La machine K-MTU exécute au maximum K-opérations d'une machine de Turing. Ceci permet de justifier rigoureusement l'algorithme de la recherche universelle que l'on a précédemment vu.

Création effective

Pour terminer la preuve, il nous reste à montrer que le pseudo-code précédent et T peuvent être converti en une machine de Turing et son entrée.

Ceci est plus facile qu'attendu car on peut simuler une machines de Turing 01# à plusieurs rubans par une machine de Turing.

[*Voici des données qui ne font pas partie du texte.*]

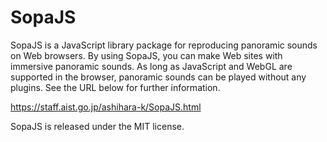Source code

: # SopaJS
SopaJS is a JavaScript library package for reproducing panoramic sounds on Web browsers.
By using SopaJS, you can make Web sites with immersive panoramic sounds. As long as JavaScript and WebGL are supported in the browser, 
panoramic sounds can be played without any plugins.
See the URL below for further information.

https://staff.aist.go.jp/ashihara-k/SopaJS.html

SopaJS is released under the MIT license.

Commençons par voir le nombre de rubans qu'il nous faudrait pour être bien :

Enfin, il faut adapter le pseudo-code de la MTU à notre machine. Ceci est aisé puisque :

On obtient alors l'algorithme ci-après qui est une écriture de l’algorithme de la MTU sous une forme où chaque étape est facilement implémentable avec une machine de Turing 01# :

  1. Initialisation. Elle peut aisément être fait par une machine de Turing qui dispatche l'entrée sur les différents rubans
    1. Le ruban R-Q contient la chaîne 0. Son curseur est placé sur le caractère non # le plus à gauche
    2. le ruban R-T0 contient tous les éléments $E[5\cdot k]$, de $k=0$ jusqu'au premier élément $k_\max$ tel que $E[5\cdot k_\max] = \sharp$. Son curseur est placé sur le caractère non # le plus à gauche
    3. le ruban R-T1 contient tous les éléments $E[5\cdot k + 1]$, de $k=0$ jusqu'au premier élément $k_\max$ tel que $E[5\cdot k_\max + 1] = \sharp$. Son curseur est placé sur le caractère non # le plus à gauche
    4. le ruban R-T2 contient tous les éléments $E[5\cdot k + 2]$, de $k=0$ jusqu'au premier élément $k_\max$ tel que $E[5\cdot k_\max + 2] = \sharp$. Son curseur est placé sur le caractère non # le plus à gauche
    5. le ruban R-T3 contient tous les éléments $E[5\cdot k + 3]$, de $k=0$ jusqu'au premier élément $k_\max$ tel que $E[5\cdot k_\max + 3] = \sharp$. Son curseur est placé sur le caractère non # le plus à gauche
    6. le ruban R-T4 contient tous les éléments $E[5\cdot k + 4]$, de $k=0$ jusqu'au premier élément $k_\max$ tel que $E[5\cdot k_\max + 4] = \sharp$. Son curseur est placé sur le caractère non # le plus à gauche
    7. le rubans R-S contient E et le curseur est placé sur le premier caractère non # le plus à gauche.
    8. le ruban R-I est initialement vide.
  2. Trouver la transition courante :
    1. recopier le paramètre du ruban R-Q sur R-I se décaler d'un cran à droite sur R-I et se replacer au début du paramètre sur R-Q
    2. recopier le paramètre du ruban R-T0 sur R-I se décaler sur la gauche sur R-I jusqu'à être au début du ruban (à gauche du curseur il y a deux caractères # à la suite) et se replacer au début du paramètre sur R-T0
    3. exécuter un programme qui s'arrête sur un 1 sur R-I si les deux paramètres du ruban R-I sont égaux et qui s'arrête sur un 0 sinon
    4. Si le résultat vaut 0 :
      1. effacer le ruban R-I
      2. décaler les rubans R-T0 à R-T4 d'un paramètre à droite
    5. Si le résultat vaut 1 :
      1. si la valeur du ruban de R-S vaut la valeur sur le ruban R-T1, aller en 3.
      2. sinon décaler les rubans R-T0 à R-T4 d'un paramètre à droite et retour en 2.
  3. Faire la transition courante sur R-S
    1. nouvel état : efface le ruban R-Q et écriture du paramètre de R-T2 sur R-Q
    2. écriture du ruban : écriture de la case sous R-T3 sur R-S
    3. déplacement du ruban : déplacement de R-S vers la droite si la case du ruban R-T4 vaut 1 et déplacement vers la gauche sinon
  4. Retour au début des paramètres pour les rubans R-Q et de R-T0 à R-T4 (à gauche de chaque curseur il y a deux caractères # à la suite)
  5. retour en 2.

Conclusion

Nous venons de faire un ordinateur avec une machine de Turing ! La machine de Turing est tout à la fois un programme et une machine pour exécuter automatiquement des programmes.

Théorème fondamental de l'algorithmie

On peut encoder toute machine de Turing $M$ par une chaîne $<M>$ composée de 0 et de 1, de telle sorte que l'exécution de la machine de Turing universelle $\text{MTU}(<M>, E)$ simule l'exécution de $M$ avec une entrée $E$ avec la même complexité.

La machine de Turing universelle est donc la machine qui les gouverne toutes : une machine qui permet de simuler efficacement toutes les autres machine.

Il suffit de construire une seule machine pour avoir toutes les machines de Turing possible via leur encodage.